Copy the lines below as they are; omit the images they contain.

• _Rendered images with source text_

______________________________

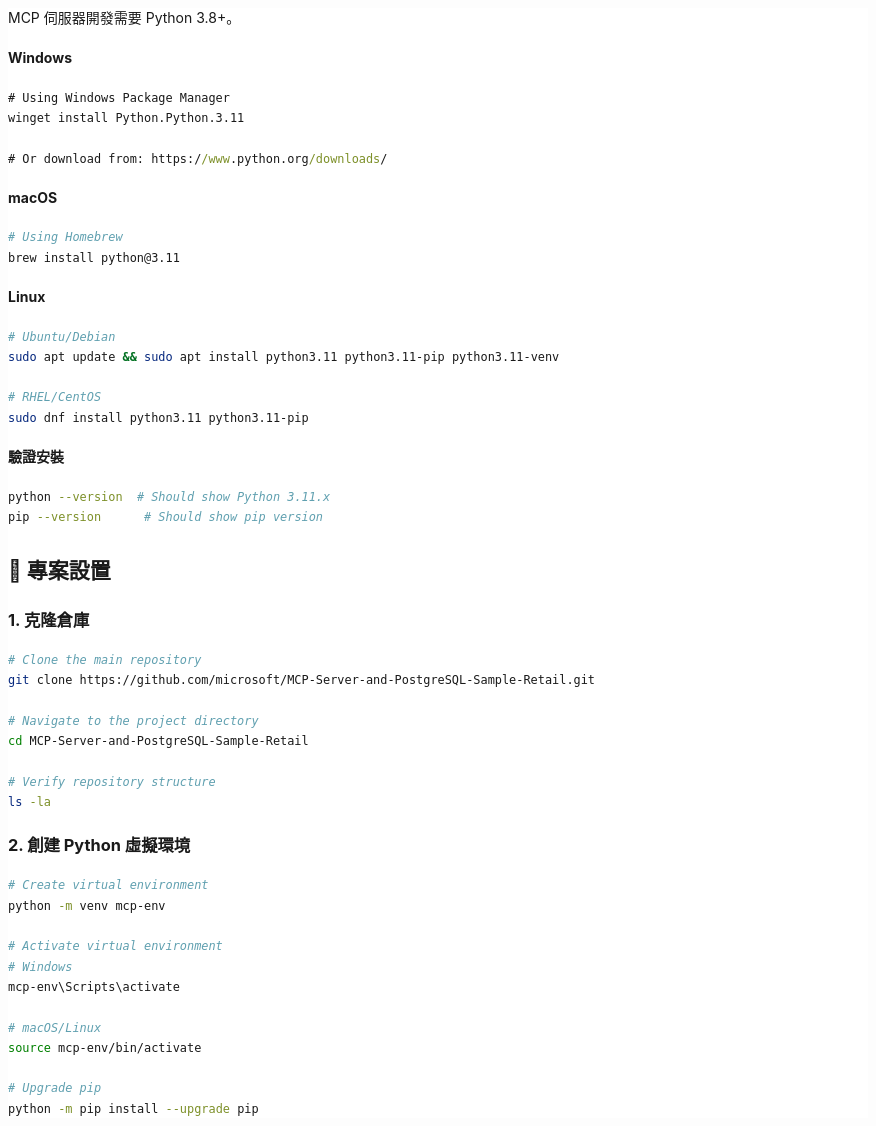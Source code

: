 MCP 伺服器開發需要 Python 3.8+。

#### Windows

```cmd
# Using Windows Package Manager
winget install Python.Python.3.11

# Or download from: https://www.python.org/downloads/
```

#### macOS

```bash
# Using Homebrew
brew install python@3.11
```

#### Linux

```bash
# Ubuntu/Debian
sudo apt update && sudo apt install python3.11 python3.11-pip python3.11-venv

# RHEL/CentOS
sudo dnf install python3.11 python3.11-pip
```

#### 驗證安裝

```bash
python --version  # Should show Python 3.11.x
pip --version      # Should show pip version
```

## 🚀 專案設置

### 1. 克隆倉庫

```bash
# Clone the main repository
git clone https://github.com/microsoft/MCP-Server-and-PostgreSQL-Sample-Retail.git

# Navigate to the project directory
cd MCP-Server-and-PostgreSQL-Sample-Retail

# Verify repository structure
ls -la
```

### 2. 創建 Python 虛擬環境

```bash
# Create virtual environment
python -m venv mcp-env

# Activate virtual environment
# Windows
mcp-env\Scripts\activate

# macOS/Linux
source mcp-env/bin/activate

# Upgrade pip
python -m pip install --upgrade pip
```
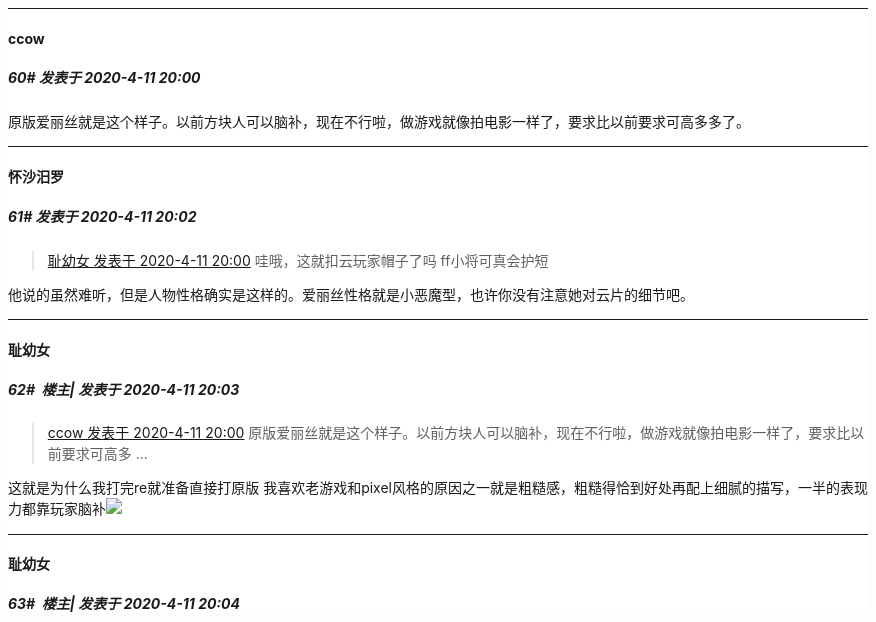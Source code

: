 




*****

####  ccow  
##### 60#       发表于 2020-4-11 20:00




原版爱丽丝就是这个样子。以前方块人可以脑补，现在不行啦，做游戏就像拍电影一样了，要求比以前要求可高多多了。







*****

####  怀沙汨罗  
##### 61#       发表于 2020-4-11 20:02



<blockquote><a href="httphttps://bbs.saraba1st.com/2b/forum.php?mod=redirect&amp;goto=findpost&amp;pid=47048974&amp;ptid=1923638" target="_blank">耻幼女 发表于 2020-4-11 20:00</a>
哇哦，这就扣云玩家帽子了吗
ff小将可真会护短</blockquote>
他说的虽然难听，但是人物性格确实是这样的。爱丽丝性格就是小恶魔型，也许你没有注意她对云片的细节吧。







*****

####  耻幼女  
##### 62#         楼主| 发表于 2020-4-11 20:03



<blockquote><a href="httphttps://bbs.saraba1st.com/2b/forum.php?mod=redirect&amp;goto=findpost&amp;pid=47048976&amp;ptid=1923638" target="_blank">ccow 发表于 2020-4-11 20:00</a>
原版爱丽丝就是这个样子。以前方块人可以脑补，现在不行啦，做游戏就像拍电影一样了，要求比以前要求可高多 ...</blockquote>
这就是为什么我打完re就准备直接打原版
我喜欢老游戏和pixel风格的原因之一就是粗糙感，粗糙得恰到好处再配上细腻的描写，一半的表现力都靠玩家脑补<img src="https://static.saraba1st.com/image/smiley/face2017/037.png" referrerpolicy="no-referrer">







*****

####  耻幼女  
##### 63#         楼主| 发表于 2020-4-11 20:04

______________________________

• _Answer to this exercise_
Source code

: MCP 伺服器開發需要 Python 3.8+。

#### Windows

```cmd
# Using Windows Package Manager
winget install Python.Python.3.11

# Or download from: https://www.python.org/downloads/
```

#### macOS

```bash
# Using Homebrew
brew install python@3.11
```

#### Linux

```bash
# Ubuntu/Debian
sudo apt update && sudo apt install python3.11 python3.11-pip python3.11-venv

# RHEL/CentOS
sudo dnf install python3.11 python3.11-pip
```

#### 驗證安裝

```bash
python --version  # Should show Python 3.11.x
pip --version      # Should show pip version
```

## 🚀 專案設置

### 1. 克隆倉庫

```bash
# Clone the main repository
git clone https://github.com/microsoft/MCP-Server-and-PostgreSQL-Sample-Retail.git

# Navigate to the project directory
cd MCP-Server-and-PostgreSQL-Sample-Retail

# Verify repository structure
ls -la
```

### 2. 創建 Python 虛擬環境

```bash
# Create virtual environment
python -m venv mcp-env

# Activate virtual environment
# Windows
mcp-env\Scripts\activate

# macOS/Linux
source mcp-env/bin/activate

# Upgrade pip
python -m pip install --upgrade pip
```
Source code

: 




*****

####  ccow  
##### 60#       发表于 2020-4-11 20:00




原版爱丽丝就是这个样子。以前方块人可以脑补，现在不行啦，做游戏就像拍电影一样了，要求比以前要求可高多多了。







*****

####  怀沙汨罗  
##### 61#       发表于 2020-4-11 20:02



<blockquote><a href="httphttps://bbs.saraba1st.com/2b/forum.php?mod=redirect&amp;goto=findpost&amp;pid=47048974&amp;ptid=1923638" target="_blank">耻幼女 发表于 2020-4-11 20:00</a>
哇哦，这就扣云玩家帽子了吗
ff小将可真会护短</blockquote>
他说的虽然难听，但是人物性格确实是这样的。爱丽丝性格就是小恶魔型，也许你没有注意她对云片的细节吧。







*****

####  耻幼女  
##### 62#         楼主| 发表于 2020-4-11 20:03



<blockquote><a href="httphttps://bbs.saraba1st.com/2b/forum.php?mod=redirect&amp;goto=findpost&amp;pid=47048976&amp;ptid=1923638" target="_blank">ccow 发表于 2020-4-11 20:00</a>
原版爱丽丝就是这个样子。以前方块人可以脑补，现在不行啦，做游戏就像拍电影一样了，要求比以前要求可高多 ...</blockquote>
这就是为什么我打完re就准备直接打原版
我喜欢老游戏和pixel风格的原因之一就是粗糙感，粗糙得恰到好处再配上细腻的描写，一半的表现力都靠玩家脑补<img src="https://static.saraba1st.com/image/smiley/face2017/037.png" referrerpolicy="no-referrer">







*****

####  耻幼女  
##### 63#         楼主| 发表于 2020-4-11 20:04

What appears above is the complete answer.